**Task statement**
Word for word, repeat every entry that appears below.

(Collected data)
..........
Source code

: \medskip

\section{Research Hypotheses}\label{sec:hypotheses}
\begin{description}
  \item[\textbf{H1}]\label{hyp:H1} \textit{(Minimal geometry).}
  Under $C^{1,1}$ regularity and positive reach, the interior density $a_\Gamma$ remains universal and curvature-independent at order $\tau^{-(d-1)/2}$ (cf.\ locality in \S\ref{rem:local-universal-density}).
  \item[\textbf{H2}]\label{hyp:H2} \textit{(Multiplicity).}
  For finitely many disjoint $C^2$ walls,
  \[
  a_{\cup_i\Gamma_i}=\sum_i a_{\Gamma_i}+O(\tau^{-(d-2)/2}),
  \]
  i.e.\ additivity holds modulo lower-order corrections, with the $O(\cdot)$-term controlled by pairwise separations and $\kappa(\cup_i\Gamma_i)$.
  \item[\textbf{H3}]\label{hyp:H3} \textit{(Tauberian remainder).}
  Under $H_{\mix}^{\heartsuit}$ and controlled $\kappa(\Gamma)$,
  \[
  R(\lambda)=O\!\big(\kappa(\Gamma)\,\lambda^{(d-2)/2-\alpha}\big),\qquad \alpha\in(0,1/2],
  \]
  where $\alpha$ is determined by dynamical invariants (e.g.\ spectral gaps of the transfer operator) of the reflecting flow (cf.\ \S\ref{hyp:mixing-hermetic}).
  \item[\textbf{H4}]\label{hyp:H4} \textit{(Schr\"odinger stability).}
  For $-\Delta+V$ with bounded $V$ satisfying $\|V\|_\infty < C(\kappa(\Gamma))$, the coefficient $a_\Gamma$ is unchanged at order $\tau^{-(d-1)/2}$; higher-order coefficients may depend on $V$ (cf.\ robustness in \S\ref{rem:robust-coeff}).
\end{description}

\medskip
..........
**Result for this task**
Source code

: \medskip

\section{Research Hypotheses}\label{sec:hypotheses}
\begin{description}
  \item[\textbf{H1}]\label{hyp:H1} \textit{(Minimal geometry).}
  Under $C^{1,1}$ regularity and positive reach, the interior density $a_\Gamma$ remains universal and curvature-independent at order $\tau^{-(d-1)/2}$ (cf.\ locality in \S\ref{rem:local-universal-density}).
  \item[\textbf{H2}]\label{hyp:H2} \textit{(Multiplicity).}
  For finitely many disjoint $C^2$ walls,
  \[
  a_{\cup_i\Gamma_i}=\sum_i a_{\Gamma_i}+O(\tau^{-(d-2)/2}),
  \]
  i.e.\ additivity holds modulo lower-order corrections, with the $O(\cdot)$-term controlled by pairwise separations and $\kappa(\cup_i\Gamma_i)$.
  \item[\textbf{H3}]\label{hyp:H3} \textit{(Tauberian remainder).}
  Under $H_{\mix}^{\heartsuit}$ and controlled $\kappa(\Gamma)$,
  \[
  R(\lambda)=O\!\big(\kappa(\Gamma)\,\lambda^{(d-2)/2-\alpha}\big),\qquad \alpha\in(0,1/2],
  \]
  where $\alpha$ is determined by dynamical invariants (e.g.\ spectral gaps of the transfer operator) of the reflecting flow (cf.\ \S\ref{hyp:mixing-hermetic}).
  \item[\textbf{H4}]\label{hyp:H4} \textit{(Schr\"odinger stability).}
  For $-\Delta+V$ with bounded $V$ satisfying $\|V\|_\infty < C(\kappa(\Gamma))$, the coefficient $a_\Gamma$ is unchanged at order $\tau^{-(d-1)/2}$; higher-order coefficients may depend on $V$ (cf.\ robustness in \S\ref{rem:robust-coeff}).
\end{description}

\medskip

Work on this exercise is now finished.